Pamanjungan banyak ditemukan di Tatar Sunda seperti Balai Pamujan, Genter Bumi, Situs Cangkrurk, Gunung Padang, Kabuyutan Galunggung, Situs Kawali dan lainnya. Di mana pada masanya Pamanjungan paling besar dan mewah adalah Pamanjungan Kihara Hyang terletak di Luyweung Sonngom, atau di Mandala Parakan Jati yang saat ini lokasinya digunakan sebagai kampung budaya Sindang Barang.

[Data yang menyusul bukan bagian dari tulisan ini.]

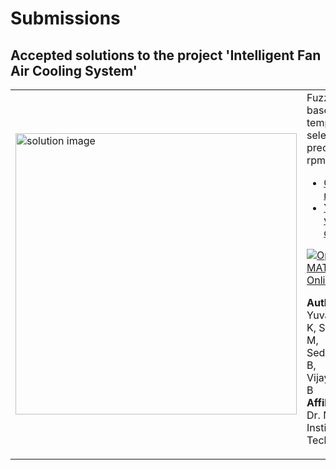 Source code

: # Submissions

## Accepted solutions to the project 'Intelligent Fan Air Cooling System'
<table>
<tr class="odd">
<td width ="500">
<img src="https://gist.githubusercontent.com/robertogl/e0115dc303472a9cfd52bbbc8edb7665/raw/fuzzyFan.png" alt="solution image" width="450"/>
</td>
<td width ="500">
Fuzzy logic-based temperature selection for precision fan rpm control
<br>
<ul>
<li><a href="https://github.com/yuvieeee/Intelligent-Fan-Air-Cooling-System.git/">GitHub repository</a></li>
<li><a href="https://www.youtube.com/watch?v=BMIiCEvg3oU">YouTube video demo</a></li></ul>

[![Open in MATLAB Online](https://www.mathworks.com/images/responsive/global/open-in-matlab-online.svg)](https://matlab.mathworks.com/open/github/v1?repo=yuvieeee/Intelligent-Fan-Air-Cooling-System.git)

**Author:** Yuvarajan V K, Sowmiya M, Sedhupathi R B, Vijayalaksmi B</br>
**Affiliation:** Dr. N.G.P. Institute of Technology
</td>
</tr>
</table>
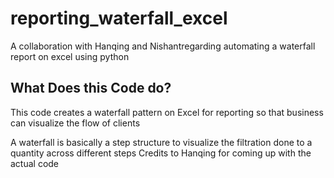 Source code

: # reporting_waterfall_excel
A collaboration with Hanqing and Nishantregarding automating a waterfall report on excel using python

## What Does this Code do?
This code creates a waterfall pattern on Excel for reporting so that business can visualize the flow of clients

A waterfall is basically a step structure to visualize the filtration done to a quantity across different steps
Credits to Hanqing for coming up with the actual code 
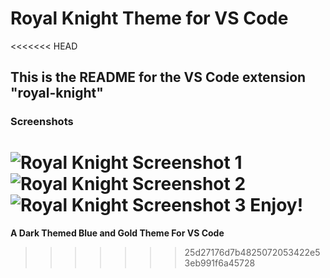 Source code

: # Royal Knight Theme for VS Code

<<<<<<< HEAD
## This is the README for the VS Code extension "royal-knight"

### Screenshots

![Royal Knight Screenshot 1](https://github.com/nickolaskg/blob/master/royal-knight/screenshots/rk-vsce-1.jpeg)
![Royal Knight Screenshot 2](https://github.com/nickolaskg/blob/master/royal-knight/screenshots/rk-vsce-2.jpeg)
![Royal Knight Screenshot 3](https://github.com/nickolaskg/blob/master/royal-knight/screenshots/rk-vsce-3.jpeg)
**Enjoy!**
=======
**A Dark Themed Blue and Gold Theme For VS Code**
>>>>>>> 25d27176d7b4825072053422e53eb991f6a45728
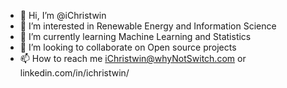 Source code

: - 👋 Hi, I’m @iChristwin
- 👀 I’m interested in Renewable Energy and Information Science
- 🌱 I’m currently learning Machine Learning and Statistics
- 💞️ I’m looking to collaborate on Open source projects
- 📫 How to reach me iChristwin@whyNotSwitch.com or linkedin.com/in/ichristwin/

<!---
iChristwin/iChristwin is a ✨ special ✨ repository because its `README.md` (this file) appears on your GitHub profile.
You can click the Preview link to take a look at your changes.
--->
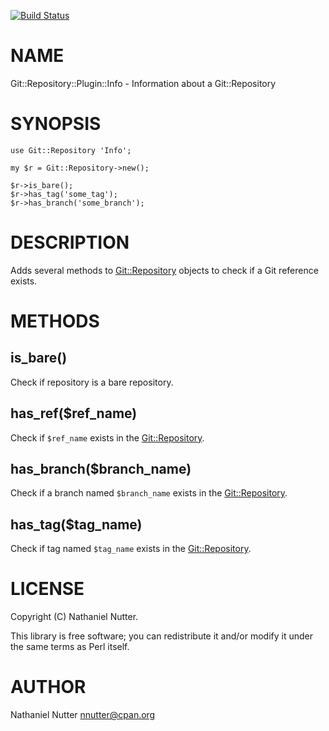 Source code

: [![Build Status](https://travis-ci.org/nnutter/Git-Repository-Plugin-Info.svg?branch=master)](https://travis-ci.org/nnutter/Git-Repository-Plugin-Info)
# NAME

Git::Repository::Plugin::Info - Information about a Git::Repository

# SYNOPSIS

    use Git::Repository 'Info';

    my $r = Git::Repository->new();

    $r->is_bare();
    $r->has_tag('some_tag');
    $r->has_branch('some_branch');

# DESCRIPTION

Adds several methods to [Git::Repository](https://metacpan.org/pod/Git::Repository) objects to check if a Git reference
exists.

# METHODS

## is\_bare()

Check if repository is a bare repository.

## has\_ref($ref\_name)

Check if `$ref_name` exists in the [Git::Repository](https://metacpan.org/pod/Git::Repository).

## has\_branch($branch\_name)

Check if a branch named `$branch_name` exists in the [Git::Repository](https://metacpan.org/pod/Git::Repository).

## has\_tag($tag\_name)

Check if tag named `$tag_name` exists in the [Git::Repository](https://metacpan.org/pod/Git::Repository).

# LICENSE

Copyright (C) Nathaniel Nutter.

This library is free software; you can redistribute it and/or modify
it under the same terms as Perl itself.

# AUTHOR

Nathaniel Nutter <nnutter@cpan.org>
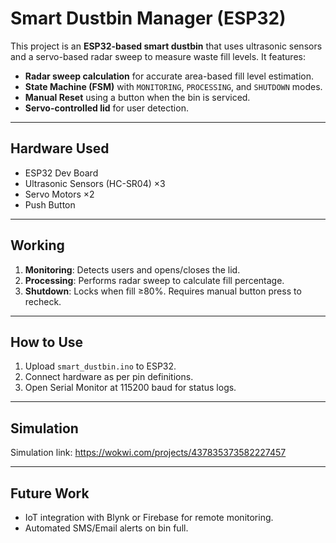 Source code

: # Smart Dustbin Manager (ESP32)

This project is an **ESP32-based smart dustbin** that uses ultrasonic sensors and a servo-based radar sweep to measure waste fill levels. It features:
- **Radar sweep calculation** for accurate area-based fill level estimation.
- **State Machine (FSM)** with `MONITORING`, `PROCESSING`, and `SHUTDOWN` modes.
- **Manual Reset** using a button when the bin is serviced.
- **Servo-controlled lid** for user detection.

---

## Hardware Used
- ESP32 Dev Board  
- Ultrasonic Sensors (HC-SR04) ×3  
- Servo Motors ×2  
- Push Button  

---

## Working
1. **Monitoring**: Detects users and opens/closes the lid.
2. **Processing**: Performs radar sweep to calculate fill percentage.
3. **Shutdown**: Locks when fill ≥80%. Requires manual button press to recheck.

---

## How to Use
1. Upload `smart_dustbin.ino` to ESP32.  
2. Connect hardware as per pin definitions.  
3. Open Serial Monitor at 115200 baud for status logs.

---

## Simulation
Simulation link: https://wokwi.com/projects/437835373582227457

---

## Future Work
- IoT integration with Blynk or Firebase for remote monitoring.
- Automated SMS/Email alerts on bin full.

Dengan adanya Pamanjungan atau kabuyutan tersebut, di Sunda membuktikan bahwa agama yang dianut atau agama mayoritas orang Sunda dahulu adalah agama Jati atau Sunda Wiwitan. Hal tersebut adalah salah satu alasan mengapa di tanah Sunda jarang ditemukan candi.

Kitab Sunda Wiwitan

Seperti sudah disinggung di awal, kepercayaan Sunda Wiwitan telah tertulis dalam Kitab Sanghyang Siksa Kandang Karesian sebuah naskah dari zaman kerajaan Sunda atau dikenal sebagai Kropak 630 oleh Perpustakaan Nasional Indonesia. Kitab Sunda tersebut berisi sejarah, ajaran keagamaan, tuntunan moral, aturan, dan pelajaran budi pekerti. Konon kitab ini sudah ada sebelum datangnya ajaran Hindu dan Islam di tanah Sunda. Untuk lebih lengkapnya kalian bisa download kitab Sunda Wiwitan PDF di bawah ini.

Kesimpulan

Jadi, Sunda Wiwitan adalah bagian penting dari warisan budaya dan agama di tanah Sunda. Meskipun hal ini sering menghadapi tantangan serta kontroversi, namun hal tersebut tetap hidup dan memainkan peran dalam membentuk identitas masyarakat suku Sunda.

Dengan adanya keberagamaan di Nusantara, termasuk Sunda Wiwitan mencerminkan kaya dan kompleksnya sejarah bangsa Indonesia. Ajaran tersebut, dengan kitab suci dan filosofi hidupnya menjadi penanda kuat dari kekayaan spiritual serta kultural suka Sunda.